The Marketing and Communication
- What should be expected of the Internal Audit’s quarterly reports?
The Internal Audit must provide all relevant information and materials in a clear and succinct manner, prioritising key strategies and risk areas. A report should include, appropriate: observations and findings, performance metrics, risk assessment, Audit plans, practice management protocols and quality assurance.
- What risk or control concerns should the Internal Audit be reporting to the Board?
The CAE and the Board establish criteria for risk exposure or control issues that are significant enough to warrant reporting. Using their judgment, they must determine what infractions are ‘Board-worthy’ concerns and which are not.
- Are the in-camera sessions being utilised effectively?
The CAE needs to decide what and how they communicate sensitive information during in-camera sessions. There may be topics missed in the prepared materials or matters of importance that must be highlighted.
Evaluating the Benefits of an Internal Audit
- How should the Board evaluate the Internal Audit function?

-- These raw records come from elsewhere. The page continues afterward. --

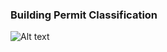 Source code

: ###  Building Permit Classification

![Alt text]('/insights/classification_plot.png?raw=true' "classification_plot")
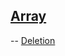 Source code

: ## <a href="https://github.com/imam21hasan/Data-Structure/tree/main/Array">Array</a>
-- <a href="https://github.com/imam21hasan/Data-Structure/tree/main/Array/Deletion">Deletion</a>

The Board must evaluate the performance of the Internal Audit functions to enhance the department’s potential. This should account for the perspectives of management, relevant business units as well as the CAE, themself. Recommended practices include: board-level metrics, management evaluations, internal audit self-assessment, external quality assessments and client surveys.
- Is the Internal Audit being held to industry-leading standards?
The Internal Audit’s department should be as responsive, to any internal and/or external changes, as the Board are. They should update or maintain all the skills, resources and learning required to inform and advise that organisation and its Board on an evolving basis.